A transição do determinismo para o não-determinismo no desenvolvimento de software é um dos maiores desafios que enfrentamos como indústria hoje.

Todo mundo já passou por isso: você está trabalhando com um agente de IA e pensa: “E se eu adicionar isso ao meu system prompt?” ou “Talvez eu devesse dar a ele acesso a esta nova ferramenta MCP?”

Você faz a alteração, executa uma vez e funciona. Sucesso! Você se sente genial e compartilha a novidade com colegas de trabalho, seguidores, sua avó e seu gato.

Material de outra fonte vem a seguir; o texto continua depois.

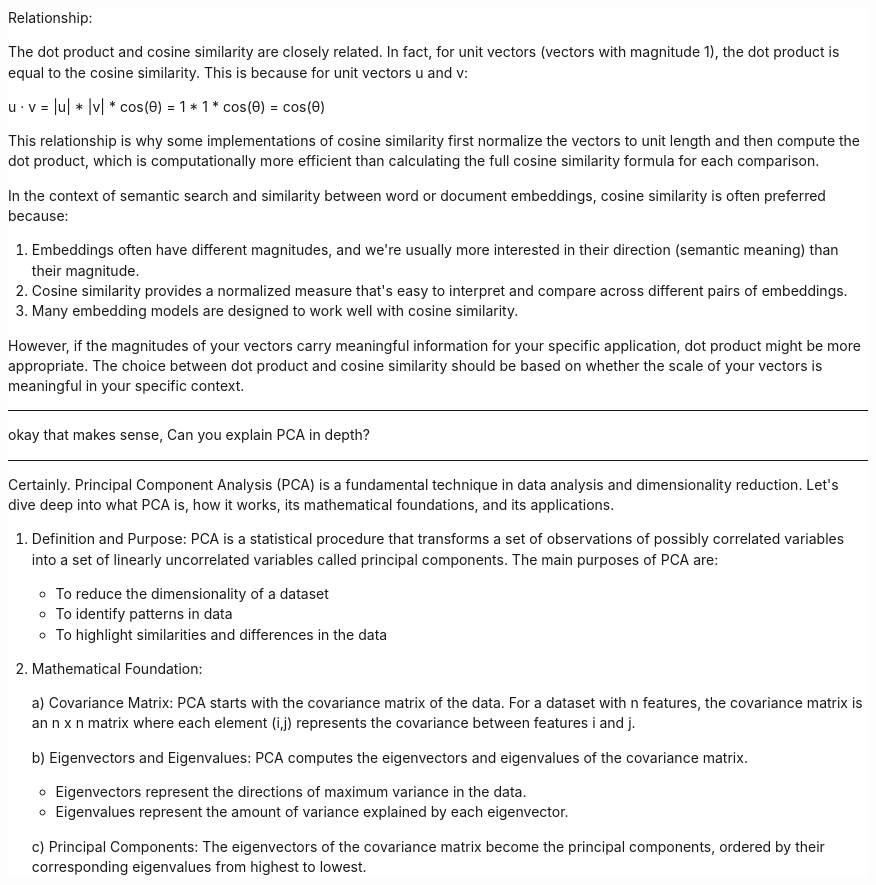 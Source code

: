 Relationship:

The dot product and cosine similarity are closely related. In fact, for unit vectors (vectors with magnitude 1), the dot product is equal to the cosine similarity. This is because for unit vectors u and v:

u · v = |u| * |v| * cos(θ) = 1 * 1 * cos(θ) = cos(θ)

This relationship is why some implementations of cosine similarity first normalize the vectors to unit length and then compute the dot product, which is computationally more efficient than calculating the full cosine similarity formula for each comparison.

In the context of semantic search and similarity between word or document embeddings, cosine similarity is often preferred because:
1. Embeddings often have different magnitudes, and we're usually more interested in their direction (semantic meaning) than their magnitude.
2. Cosine similarity provides a normalized measure that's easy to interpret and compare across different pairs of embeddings.
3. Many embedding models are designed to work well with cosine similarity.

However, if the magnitudes of your vectors carry meaningful information for your specific application, dot product might be more appropriate. The choice between dot product and cosine similarity should be based on whether the scale of your vectors is meaningful in your specific context.

---



okay that makes sense, Can you explain PCA in depth?

---



Certainly. Principal Component Analysis (PCA) is a fundamental technique in data analysis and dimensionality reduction. Let's dive deep into what PCA is, how it works, its mathematical foundations, and its applications.

1. Definition and Purpose:
   PCA is a statistical procedure that transforms a set of observations of possibly correlated variables into a set of linearly uncorrelated variables called principal components. The main purposes of PCA are:
   - To reduce the dimensionality of a dataset
   - To identify patterns in data
   - To highlight similarities and differences in the data

2. Mathematical Foundation:

   a) Covariance Matrix:
      PCA starts with the covariance matrix of the data. For a dataset with n features, the covariance matrix is an n x n matrix where each element (i,j) represents the covariance between features i and j.

   b) Eigenvectors and Eigenvalues:
      PCA computes the eigenvectors and eigenvalues of the covariance matrix. 
      - Eigenvectors represent the directions of maximum variance in the data.
      - Eigenvalues represent the amount of variance explained by each eigenvector.

   c) Principal Components:
      The eigenvectors of the covariance matrix become the principal components, ordered by their corresponding eigenvalues from highest to lowest.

Mas aí, uma hora depois, você tenta de novo e ele falha miseravelmente na mesmíssima tarefa. A mudança foi realmente boa ou você só deu sorte na primeira tentativa? “Talvez eu não tenha feito direito desta vez…” — desliga e liga de novo, tenta mais uma vez e funciona… ou será que não?

O fato é que não há apenas uma aleatoriedade inerente à forma como os LLMs funcionam, mas também diversos fatores de confusão que podem contribuir para esses resultados.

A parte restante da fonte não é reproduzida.